她怅然地站在窗边,看着丑奴在打磨一些亮晶晶的小石头。
她不知道他在干什么,邈染想起来,似乎许多时候她都不明白丑奴在做什么,她只好站在这扇窗前,看着侧屋的丑奴将小石头一个个粘起来,拼成花朵的模样。
“真好看。”邈染突然开口:“这是什么花?”
正在用功的丑奴一愣,随后他的眼睛有了许些神采,用手沾了水在桌案上写到——浮珑。
名字真好听。邈染没接话了,她不曾听说过这个名字,想来丑奴做这个和自己也没有什么关系。
丑奴似乎真的很忙,他不分昼夜地处理那些石头,简直就是废寝忘食。
到了晚上,邈染听说丑奴还在弄,便皱皱眉,端着琴闯进丑奴的屋子:“我的曲子还没学会,你且停一停,教教我吧。”

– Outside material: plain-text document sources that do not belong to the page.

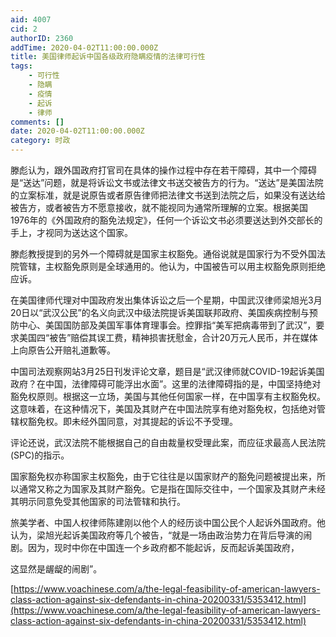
 ```yaml
---
aid: 4007
cid: 2
authorID: 2360
addTime: 2020-04-02T11:00:00.000Z
title: 美国律师起诉中国各级政府隐瞒疫情的法律可行性
tags:
    - 可行性
    - 隐瞒
    - 疫情
    - 起诉
    - 律师
comments: []
date: 2020-04-02T11:00:00.000Z
category: 时政
---
```


滕彪认为，跟外国政府打官司在具体的操作过程中存在若干障碍，其中一个障碍是“送达”问题，就是将诉讼文书或法律文书送交被告方的行为。“送达”是美国法院的立案标准，就是说原告或者原告律师把法律文书送到法院之后，如果没有送达给被告方，或者被告方不愿意接收，就不能视同为通常所理解的立案。根据美国1976年的《外国政府的豁免法规定》，任何一个诉讼文书必须要送达到外交部长的手上，才视同为送达这个国家。

滕彪教授提到的另外一个障碍就是国家主权豁免。通俗说就是国家行为不受外国法院管辖，主权豁免原则是全球通用的。他认为，中国被告可以用主权豁免原则拒绝应诉。

在美国律师代理对中国政府发出集体诉讼之后一个星期，中国武汉律师梁旭光3月20日以“武汉公民”的名义向武汉中级法院提诉美国联邦政府、美国疾病控制与预防中心、美国国防部及美国军事体育理事会。控罪指“美军把病毒带到了武汉”，要求美国四“被告”赔偿其误工费，精神损害抚慰金，合计20万元人民币，并在媒体上向原告公开赔礼道歉等。

中国司法观察网站3月25日刊发评论文章，题目是“武汉律师就COVID-19起诉美国政府？在中国，法律障碍可能浮出水面”。这里的法律障碍指的是，中国坚持绝对豁免权原则。根据这一立场，美国与其他任何国家一样，在中国享有主权豁免权。这意味着，在这种情况下，美国及其财产在中国法院享有绝对豁免权，包括绝对管辖权豁免权。即未经外国同意，对其提起的诉讼不予受理。

评论还说，武汉法院不能根据自己的自由裁量权受理此案，而应征求最高人民法院(SPC)的指示。

国家豁免权亦称国家主权豁免，由于它往往是以国家财产的豁免问题被提出来，所以通常又称之为国家及其财产豁免。它是指在国际交往中，一个国家及其财产未经其明示同意免受其他国家的司法管辖和执行。

旅美学者、中国人权律师陈建刚以他个人的经历谈中国公民个人起诉外国政府。他认为，梁旭光起诉美国政府等几个被告，“就是一场由政治势力在背后导演的闹剧。因为，现时中你在中国连一个乡政府都不能起诉，反而起诉美国政府，

这显然是龌龊的闹剧”。

[https://www.voachinese.com/a/the-legal-feasibility-of-american-lawyers-class-action-against-six-defendants-in-china-20200331/5353412.html](https://www.voachinese.com/a/the-legal-feasibility-of-american-lawyers-class-action-against-six-defendants-in-china-20200331/5353412.html)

丑奴顿了顿,放下手里的东西,自己去取了琴,他坐好,将《将离》弹了一遍,让邈染弹,他听一下。
邈染依旧胡乱按了几个调子,丑奴无奈地摇摇头,最后两个人都不知道该怎么弹了,邈染便笑着摸出怀里的一把笛子,她说:“这个,这大概是我们北姜唯一温柔的乐器了。”
说罢她也不管丑奴有没有注意自己说话,自己已经吹奏起来,是一首极其舒缓的调子,丑奴在一边认真地听着,渐渐困意来袭,慢慢趴在桌案上睡去。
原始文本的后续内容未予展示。